Today in Dover, the State Board of Education voted down the WEIC plan. Then attached an amendment regarding the Christina School District plan for its priority schools, changed the word “shall” to “may” in the statement about the state providing funding for any redistricting activity, voted again and passed the WEIC plan as amended.
If you’re like me, you know the law states the State Board of Education must vote yea or nay on WEIC as a whole package, as it is submitted by the Commission. No amendments, no language changes, just a straight yes or no, and they had to vote. If you’re like me, you may also remember that in January the State Board decided to not vote at all on the plan, as they were legally required to do, and handed it back to Tony Allen with their reasoning for not supporting it. Remember that part about having to vote? Pepperidge Farm Remembers.
Fast forward to today. The revised plan is brought up for a vote, and the vote fails to pass. After some sketchy off-the-record conversations with the State Board’s counsel, the funding language was altered, and the Christina priority schools plan was attached as an amendment. Remember the part about voting on the entire WEIC package as a whole and being unable to modify it? Pepperidge Farm remembers that too. In any case, the vote on WEIC as amended passed.
Follow with me on this. The State Board changed the funding language from “The State shall provide funding”, to “The State may provide funding.” Remember when it was decided no funding = no redistricting? Pepperidge Far- wait! I’m not done. The WEIC plan called for the Red Clay Consolidated School District to absorb all city schools, right? Christina School District’s Priority Schools plan calls for re-working how three of Christina city schools operate.

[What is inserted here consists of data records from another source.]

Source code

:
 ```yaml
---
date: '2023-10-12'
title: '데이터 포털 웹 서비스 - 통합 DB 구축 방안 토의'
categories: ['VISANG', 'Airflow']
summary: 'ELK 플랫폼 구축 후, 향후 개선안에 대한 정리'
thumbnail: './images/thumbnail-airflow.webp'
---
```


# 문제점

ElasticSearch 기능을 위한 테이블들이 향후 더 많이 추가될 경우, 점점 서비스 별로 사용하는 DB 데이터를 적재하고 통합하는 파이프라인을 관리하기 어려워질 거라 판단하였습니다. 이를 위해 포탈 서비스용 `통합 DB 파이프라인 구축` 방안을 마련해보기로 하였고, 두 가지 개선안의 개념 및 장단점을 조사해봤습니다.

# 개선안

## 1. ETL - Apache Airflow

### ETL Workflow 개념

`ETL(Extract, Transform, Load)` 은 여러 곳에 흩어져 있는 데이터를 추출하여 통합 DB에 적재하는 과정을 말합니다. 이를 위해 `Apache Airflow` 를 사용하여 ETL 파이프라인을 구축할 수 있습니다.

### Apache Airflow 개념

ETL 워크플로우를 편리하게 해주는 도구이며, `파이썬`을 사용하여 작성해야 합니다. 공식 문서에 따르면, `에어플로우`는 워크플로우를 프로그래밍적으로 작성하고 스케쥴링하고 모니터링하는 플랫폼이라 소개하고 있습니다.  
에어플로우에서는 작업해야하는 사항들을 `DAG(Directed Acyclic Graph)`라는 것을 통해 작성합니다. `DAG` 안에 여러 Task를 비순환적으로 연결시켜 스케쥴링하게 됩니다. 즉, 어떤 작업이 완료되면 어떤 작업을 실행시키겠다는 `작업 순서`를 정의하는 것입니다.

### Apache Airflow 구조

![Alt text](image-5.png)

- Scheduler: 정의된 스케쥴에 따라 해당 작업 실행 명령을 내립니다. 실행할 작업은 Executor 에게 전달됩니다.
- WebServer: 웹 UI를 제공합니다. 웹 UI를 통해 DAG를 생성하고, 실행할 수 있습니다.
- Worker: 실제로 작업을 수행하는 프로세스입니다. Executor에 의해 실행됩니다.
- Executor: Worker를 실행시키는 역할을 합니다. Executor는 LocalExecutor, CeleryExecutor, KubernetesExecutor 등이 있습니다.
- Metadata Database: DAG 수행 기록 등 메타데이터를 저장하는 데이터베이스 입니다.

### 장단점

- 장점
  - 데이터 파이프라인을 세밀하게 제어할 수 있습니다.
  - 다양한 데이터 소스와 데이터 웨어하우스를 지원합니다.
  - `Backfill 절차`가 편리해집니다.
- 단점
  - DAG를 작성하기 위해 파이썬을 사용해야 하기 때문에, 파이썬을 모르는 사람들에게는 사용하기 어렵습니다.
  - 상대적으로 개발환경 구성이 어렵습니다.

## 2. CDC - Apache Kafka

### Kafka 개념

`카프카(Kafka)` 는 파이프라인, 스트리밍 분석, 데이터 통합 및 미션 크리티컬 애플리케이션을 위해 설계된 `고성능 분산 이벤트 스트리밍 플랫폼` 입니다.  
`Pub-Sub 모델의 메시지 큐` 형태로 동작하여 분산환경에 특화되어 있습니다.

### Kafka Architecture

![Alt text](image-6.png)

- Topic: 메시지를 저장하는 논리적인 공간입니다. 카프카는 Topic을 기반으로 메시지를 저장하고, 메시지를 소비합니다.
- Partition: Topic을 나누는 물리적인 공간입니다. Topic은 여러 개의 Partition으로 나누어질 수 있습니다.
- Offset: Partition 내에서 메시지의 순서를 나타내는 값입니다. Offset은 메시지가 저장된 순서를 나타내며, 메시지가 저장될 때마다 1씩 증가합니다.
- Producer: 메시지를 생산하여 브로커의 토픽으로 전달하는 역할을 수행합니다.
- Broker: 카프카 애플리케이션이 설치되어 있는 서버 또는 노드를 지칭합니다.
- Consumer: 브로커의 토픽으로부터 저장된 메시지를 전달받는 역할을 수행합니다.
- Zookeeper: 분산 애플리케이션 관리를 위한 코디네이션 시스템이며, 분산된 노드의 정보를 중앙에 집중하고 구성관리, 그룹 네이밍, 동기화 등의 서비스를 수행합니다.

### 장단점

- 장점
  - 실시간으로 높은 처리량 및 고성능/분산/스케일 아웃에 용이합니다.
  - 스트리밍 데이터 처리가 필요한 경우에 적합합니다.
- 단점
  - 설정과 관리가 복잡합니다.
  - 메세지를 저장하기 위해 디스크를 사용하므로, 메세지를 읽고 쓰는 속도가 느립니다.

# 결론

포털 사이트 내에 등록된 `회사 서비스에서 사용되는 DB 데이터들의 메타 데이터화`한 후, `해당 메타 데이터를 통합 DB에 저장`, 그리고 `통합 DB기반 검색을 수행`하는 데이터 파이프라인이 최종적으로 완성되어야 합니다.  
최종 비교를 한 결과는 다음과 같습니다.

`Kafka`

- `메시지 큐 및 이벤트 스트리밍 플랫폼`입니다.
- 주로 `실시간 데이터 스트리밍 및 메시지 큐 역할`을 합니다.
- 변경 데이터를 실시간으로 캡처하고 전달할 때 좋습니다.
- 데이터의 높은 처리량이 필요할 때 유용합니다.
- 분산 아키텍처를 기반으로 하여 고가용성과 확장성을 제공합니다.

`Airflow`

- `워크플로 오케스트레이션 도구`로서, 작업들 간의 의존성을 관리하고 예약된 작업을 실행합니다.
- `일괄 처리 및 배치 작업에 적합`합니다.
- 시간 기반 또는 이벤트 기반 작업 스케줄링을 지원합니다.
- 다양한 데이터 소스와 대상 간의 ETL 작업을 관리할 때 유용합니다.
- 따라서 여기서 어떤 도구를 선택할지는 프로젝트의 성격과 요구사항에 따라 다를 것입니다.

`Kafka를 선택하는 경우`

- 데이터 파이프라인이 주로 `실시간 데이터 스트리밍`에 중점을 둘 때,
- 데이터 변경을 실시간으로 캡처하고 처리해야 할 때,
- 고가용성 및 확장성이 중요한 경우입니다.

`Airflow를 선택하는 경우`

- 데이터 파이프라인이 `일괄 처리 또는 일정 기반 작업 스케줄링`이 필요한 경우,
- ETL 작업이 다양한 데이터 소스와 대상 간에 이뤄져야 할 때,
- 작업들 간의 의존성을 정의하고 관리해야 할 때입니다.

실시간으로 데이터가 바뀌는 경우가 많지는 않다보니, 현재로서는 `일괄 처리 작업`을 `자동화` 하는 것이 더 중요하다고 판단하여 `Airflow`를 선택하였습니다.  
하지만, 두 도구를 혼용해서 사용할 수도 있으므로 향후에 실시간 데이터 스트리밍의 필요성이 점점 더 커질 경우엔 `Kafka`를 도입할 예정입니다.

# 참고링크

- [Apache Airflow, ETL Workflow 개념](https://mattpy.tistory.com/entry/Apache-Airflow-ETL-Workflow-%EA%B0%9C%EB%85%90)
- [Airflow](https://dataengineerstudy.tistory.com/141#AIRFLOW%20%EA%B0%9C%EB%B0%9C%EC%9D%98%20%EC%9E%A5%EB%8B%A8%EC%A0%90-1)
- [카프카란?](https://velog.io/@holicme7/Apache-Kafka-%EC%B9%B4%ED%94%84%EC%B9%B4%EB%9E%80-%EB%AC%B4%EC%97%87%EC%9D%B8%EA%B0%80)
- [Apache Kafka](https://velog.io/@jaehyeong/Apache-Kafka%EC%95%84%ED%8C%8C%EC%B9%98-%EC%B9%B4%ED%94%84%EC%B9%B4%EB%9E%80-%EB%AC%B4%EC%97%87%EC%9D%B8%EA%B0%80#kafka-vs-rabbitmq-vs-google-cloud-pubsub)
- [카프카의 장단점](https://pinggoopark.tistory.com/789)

We’re moving all city schools to Red Clay, but we’re also letting Christina work on their priority schools? HOW DOES THAT EVEN WORK?
If you ask me, and I’m only going on second hand information, this was the State Board of Education voting WEIC down without actually voting “No”. They yanked funding and attached a plan that directly competes with it as an amendment. You know, just once I’d like to see the State Board of Education actually respect the needs of our school students in the City of Wilmington. A no vote would have been more respectful than what they did today.